TASK TO COMPLETE:
Sift the listing for lines that hold the string "Kernel" and pull them out.

INPUT MATERIAL:
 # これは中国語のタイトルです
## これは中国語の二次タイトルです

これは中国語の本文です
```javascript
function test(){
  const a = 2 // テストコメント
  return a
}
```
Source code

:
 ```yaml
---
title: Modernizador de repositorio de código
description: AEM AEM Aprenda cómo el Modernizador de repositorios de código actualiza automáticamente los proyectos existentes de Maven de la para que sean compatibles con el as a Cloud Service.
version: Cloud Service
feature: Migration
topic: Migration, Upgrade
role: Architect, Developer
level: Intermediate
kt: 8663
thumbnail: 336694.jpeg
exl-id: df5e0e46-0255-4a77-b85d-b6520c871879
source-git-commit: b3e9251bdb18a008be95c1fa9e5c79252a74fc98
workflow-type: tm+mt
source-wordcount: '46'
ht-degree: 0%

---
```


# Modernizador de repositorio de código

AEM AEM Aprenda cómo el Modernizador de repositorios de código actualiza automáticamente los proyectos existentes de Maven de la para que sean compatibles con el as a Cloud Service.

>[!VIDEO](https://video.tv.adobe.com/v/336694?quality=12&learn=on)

* * *

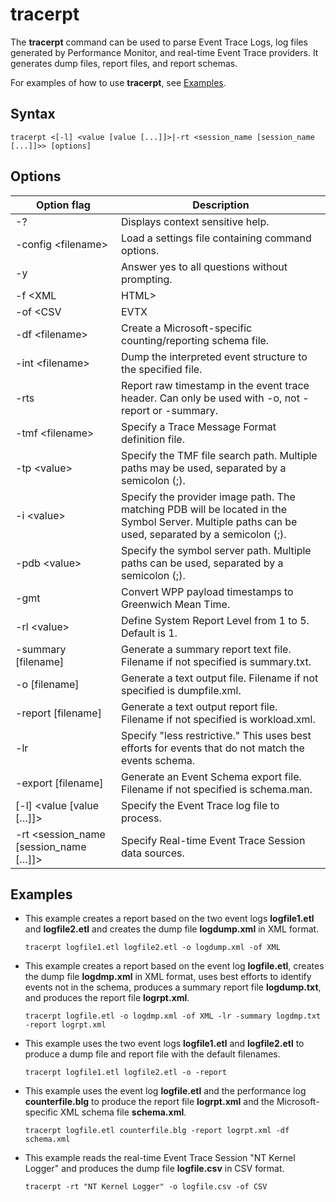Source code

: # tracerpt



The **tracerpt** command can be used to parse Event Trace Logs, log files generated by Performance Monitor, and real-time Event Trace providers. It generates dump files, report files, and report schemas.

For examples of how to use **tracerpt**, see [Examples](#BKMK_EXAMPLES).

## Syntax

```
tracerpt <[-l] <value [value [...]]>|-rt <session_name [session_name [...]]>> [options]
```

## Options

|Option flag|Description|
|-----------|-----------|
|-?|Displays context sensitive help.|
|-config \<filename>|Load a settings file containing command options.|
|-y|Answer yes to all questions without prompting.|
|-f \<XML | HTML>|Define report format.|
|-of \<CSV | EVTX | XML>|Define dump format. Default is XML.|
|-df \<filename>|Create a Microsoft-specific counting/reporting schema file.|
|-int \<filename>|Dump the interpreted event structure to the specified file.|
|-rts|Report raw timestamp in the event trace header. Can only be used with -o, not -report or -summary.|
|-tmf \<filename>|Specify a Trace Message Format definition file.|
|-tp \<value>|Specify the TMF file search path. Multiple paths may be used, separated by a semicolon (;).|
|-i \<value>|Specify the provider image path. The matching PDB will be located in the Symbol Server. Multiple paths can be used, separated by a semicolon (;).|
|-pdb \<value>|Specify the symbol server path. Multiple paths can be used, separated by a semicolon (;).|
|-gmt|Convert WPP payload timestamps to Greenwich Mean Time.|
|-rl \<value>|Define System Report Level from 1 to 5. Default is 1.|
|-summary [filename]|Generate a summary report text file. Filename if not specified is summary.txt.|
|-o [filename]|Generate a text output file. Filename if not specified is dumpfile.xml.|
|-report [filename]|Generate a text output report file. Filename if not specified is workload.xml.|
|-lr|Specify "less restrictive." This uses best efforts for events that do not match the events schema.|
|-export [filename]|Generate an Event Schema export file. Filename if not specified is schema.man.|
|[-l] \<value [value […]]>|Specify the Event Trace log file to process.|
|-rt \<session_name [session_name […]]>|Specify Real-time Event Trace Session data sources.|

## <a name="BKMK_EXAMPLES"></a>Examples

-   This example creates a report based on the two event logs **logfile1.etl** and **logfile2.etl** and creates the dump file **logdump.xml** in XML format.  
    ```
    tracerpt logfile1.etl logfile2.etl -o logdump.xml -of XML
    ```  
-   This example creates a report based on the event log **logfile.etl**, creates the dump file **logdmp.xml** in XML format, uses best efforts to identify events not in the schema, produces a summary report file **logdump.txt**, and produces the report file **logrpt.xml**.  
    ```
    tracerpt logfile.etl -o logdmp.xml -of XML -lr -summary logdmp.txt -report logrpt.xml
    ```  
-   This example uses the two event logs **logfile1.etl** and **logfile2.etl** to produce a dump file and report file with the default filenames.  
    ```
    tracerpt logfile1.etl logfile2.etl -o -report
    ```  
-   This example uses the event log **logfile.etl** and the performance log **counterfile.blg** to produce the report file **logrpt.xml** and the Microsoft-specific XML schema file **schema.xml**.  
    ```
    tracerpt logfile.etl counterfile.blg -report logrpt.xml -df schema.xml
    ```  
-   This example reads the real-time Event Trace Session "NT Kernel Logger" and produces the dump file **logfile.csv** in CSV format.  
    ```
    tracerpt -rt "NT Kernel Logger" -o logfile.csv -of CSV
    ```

==

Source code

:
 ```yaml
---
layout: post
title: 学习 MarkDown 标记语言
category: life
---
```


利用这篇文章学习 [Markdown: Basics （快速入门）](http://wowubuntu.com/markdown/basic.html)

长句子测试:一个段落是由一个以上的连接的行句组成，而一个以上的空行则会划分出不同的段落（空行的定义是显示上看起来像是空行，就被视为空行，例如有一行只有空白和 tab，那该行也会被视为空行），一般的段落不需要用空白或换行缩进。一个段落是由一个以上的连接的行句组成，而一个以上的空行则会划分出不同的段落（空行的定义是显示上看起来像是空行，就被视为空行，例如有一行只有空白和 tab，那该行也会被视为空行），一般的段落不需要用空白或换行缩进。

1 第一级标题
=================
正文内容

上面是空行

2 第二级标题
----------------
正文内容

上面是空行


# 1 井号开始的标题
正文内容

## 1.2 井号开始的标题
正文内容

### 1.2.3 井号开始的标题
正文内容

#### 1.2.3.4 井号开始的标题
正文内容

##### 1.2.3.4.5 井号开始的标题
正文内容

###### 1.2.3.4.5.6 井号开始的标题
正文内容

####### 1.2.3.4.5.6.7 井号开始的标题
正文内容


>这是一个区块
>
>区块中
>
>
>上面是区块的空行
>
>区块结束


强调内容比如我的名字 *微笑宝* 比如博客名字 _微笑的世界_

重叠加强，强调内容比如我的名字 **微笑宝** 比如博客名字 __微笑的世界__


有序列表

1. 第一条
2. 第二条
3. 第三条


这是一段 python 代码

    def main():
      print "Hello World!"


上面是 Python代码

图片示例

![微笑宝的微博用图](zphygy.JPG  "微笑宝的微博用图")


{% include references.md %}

RESULT FOR THIS TASK:
-   This example reads the real-time Event Trace Session "NT Kernel Logger" and produces the dump file **logfile.csv** in CSV format.  
    tracerpt -rt "NT Kernel Logger" -o logfile.csv -of CSV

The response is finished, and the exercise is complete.